Among these records, tally each line with the word "define"; the answer is that number alone.

::::

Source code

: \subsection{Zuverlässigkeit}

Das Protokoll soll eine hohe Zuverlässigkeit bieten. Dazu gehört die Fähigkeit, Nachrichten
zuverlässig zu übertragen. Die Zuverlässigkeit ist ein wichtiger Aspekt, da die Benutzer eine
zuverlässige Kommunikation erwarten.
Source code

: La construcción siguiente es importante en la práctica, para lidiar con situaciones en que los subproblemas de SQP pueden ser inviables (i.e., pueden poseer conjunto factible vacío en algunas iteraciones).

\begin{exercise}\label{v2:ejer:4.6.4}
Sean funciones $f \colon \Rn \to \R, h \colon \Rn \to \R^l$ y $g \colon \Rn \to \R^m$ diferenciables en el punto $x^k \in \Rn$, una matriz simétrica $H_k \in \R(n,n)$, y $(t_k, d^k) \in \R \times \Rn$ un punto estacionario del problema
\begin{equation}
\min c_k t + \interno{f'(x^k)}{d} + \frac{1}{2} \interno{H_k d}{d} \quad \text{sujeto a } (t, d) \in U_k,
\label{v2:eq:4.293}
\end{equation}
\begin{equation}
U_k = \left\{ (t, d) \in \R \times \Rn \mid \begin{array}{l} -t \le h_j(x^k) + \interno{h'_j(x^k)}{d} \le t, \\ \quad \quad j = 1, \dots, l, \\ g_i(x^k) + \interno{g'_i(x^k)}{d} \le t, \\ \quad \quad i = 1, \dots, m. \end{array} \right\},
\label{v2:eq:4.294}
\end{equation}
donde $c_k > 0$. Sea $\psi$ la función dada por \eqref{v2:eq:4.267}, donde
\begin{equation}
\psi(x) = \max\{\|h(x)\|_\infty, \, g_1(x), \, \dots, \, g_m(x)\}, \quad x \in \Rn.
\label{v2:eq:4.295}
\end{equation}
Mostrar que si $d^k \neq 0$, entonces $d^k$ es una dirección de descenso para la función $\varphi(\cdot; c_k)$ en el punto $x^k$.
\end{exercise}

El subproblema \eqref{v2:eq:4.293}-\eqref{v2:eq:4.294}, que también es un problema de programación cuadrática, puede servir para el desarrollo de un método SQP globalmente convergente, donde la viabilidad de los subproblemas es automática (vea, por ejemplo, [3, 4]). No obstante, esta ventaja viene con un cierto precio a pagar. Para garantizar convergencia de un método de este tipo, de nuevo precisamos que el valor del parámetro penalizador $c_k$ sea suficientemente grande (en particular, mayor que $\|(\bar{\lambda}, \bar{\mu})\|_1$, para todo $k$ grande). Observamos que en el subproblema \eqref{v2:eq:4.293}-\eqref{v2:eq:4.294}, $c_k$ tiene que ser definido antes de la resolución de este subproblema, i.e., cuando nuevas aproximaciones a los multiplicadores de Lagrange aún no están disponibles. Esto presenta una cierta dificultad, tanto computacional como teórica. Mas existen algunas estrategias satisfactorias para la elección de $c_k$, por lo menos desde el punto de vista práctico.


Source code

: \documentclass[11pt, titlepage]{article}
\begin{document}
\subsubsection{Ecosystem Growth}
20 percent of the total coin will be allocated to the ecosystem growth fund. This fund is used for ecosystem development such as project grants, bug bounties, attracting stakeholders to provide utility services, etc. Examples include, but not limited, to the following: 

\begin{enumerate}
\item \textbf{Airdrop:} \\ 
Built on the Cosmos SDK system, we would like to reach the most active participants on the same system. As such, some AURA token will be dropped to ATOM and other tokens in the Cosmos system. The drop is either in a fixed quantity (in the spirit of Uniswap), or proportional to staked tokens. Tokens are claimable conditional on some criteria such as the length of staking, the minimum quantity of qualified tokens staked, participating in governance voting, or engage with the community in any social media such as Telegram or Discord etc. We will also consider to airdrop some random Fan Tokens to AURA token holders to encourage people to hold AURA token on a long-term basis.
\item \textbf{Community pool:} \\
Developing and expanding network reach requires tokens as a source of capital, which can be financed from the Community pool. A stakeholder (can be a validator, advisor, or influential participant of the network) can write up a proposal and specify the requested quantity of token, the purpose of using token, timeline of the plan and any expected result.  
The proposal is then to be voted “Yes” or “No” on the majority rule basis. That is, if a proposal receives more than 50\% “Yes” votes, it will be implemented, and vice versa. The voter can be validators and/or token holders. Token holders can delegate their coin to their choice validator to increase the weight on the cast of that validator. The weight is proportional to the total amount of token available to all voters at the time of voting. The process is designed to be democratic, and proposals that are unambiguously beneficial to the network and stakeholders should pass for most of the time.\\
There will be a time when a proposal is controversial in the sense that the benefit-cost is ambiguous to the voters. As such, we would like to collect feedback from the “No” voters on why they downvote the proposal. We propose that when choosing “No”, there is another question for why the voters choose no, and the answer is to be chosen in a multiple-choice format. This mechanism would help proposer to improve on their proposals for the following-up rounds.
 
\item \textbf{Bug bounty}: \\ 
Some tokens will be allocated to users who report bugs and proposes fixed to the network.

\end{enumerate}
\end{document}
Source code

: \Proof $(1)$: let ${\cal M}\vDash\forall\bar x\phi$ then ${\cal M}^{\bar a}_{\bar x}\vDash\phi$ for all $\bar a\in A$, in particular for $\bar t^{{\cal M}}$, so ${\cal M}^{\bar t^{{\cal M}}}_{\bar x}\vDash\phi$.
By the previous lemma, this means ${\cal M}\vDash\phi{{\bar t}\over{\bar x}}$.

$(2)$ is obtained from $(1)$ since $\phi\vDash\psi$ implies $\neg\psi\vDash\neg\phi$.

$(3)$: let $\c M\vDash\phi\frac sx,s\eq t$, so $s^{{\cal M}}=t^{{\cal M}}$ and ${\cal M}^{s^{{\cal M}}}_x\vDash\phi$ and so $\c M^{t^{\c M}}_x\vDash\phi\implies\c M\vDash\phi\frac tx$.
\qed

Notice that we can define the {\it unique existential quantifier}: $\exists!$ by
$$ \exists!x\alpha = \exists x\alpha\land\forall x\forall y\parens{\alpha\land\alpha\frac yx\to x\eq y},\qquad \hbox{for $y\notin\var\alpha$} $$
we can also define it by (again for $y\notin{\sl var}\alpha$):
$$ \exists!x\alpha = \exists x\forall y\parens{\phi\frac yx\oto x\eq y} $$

::::

#### [The answer]
2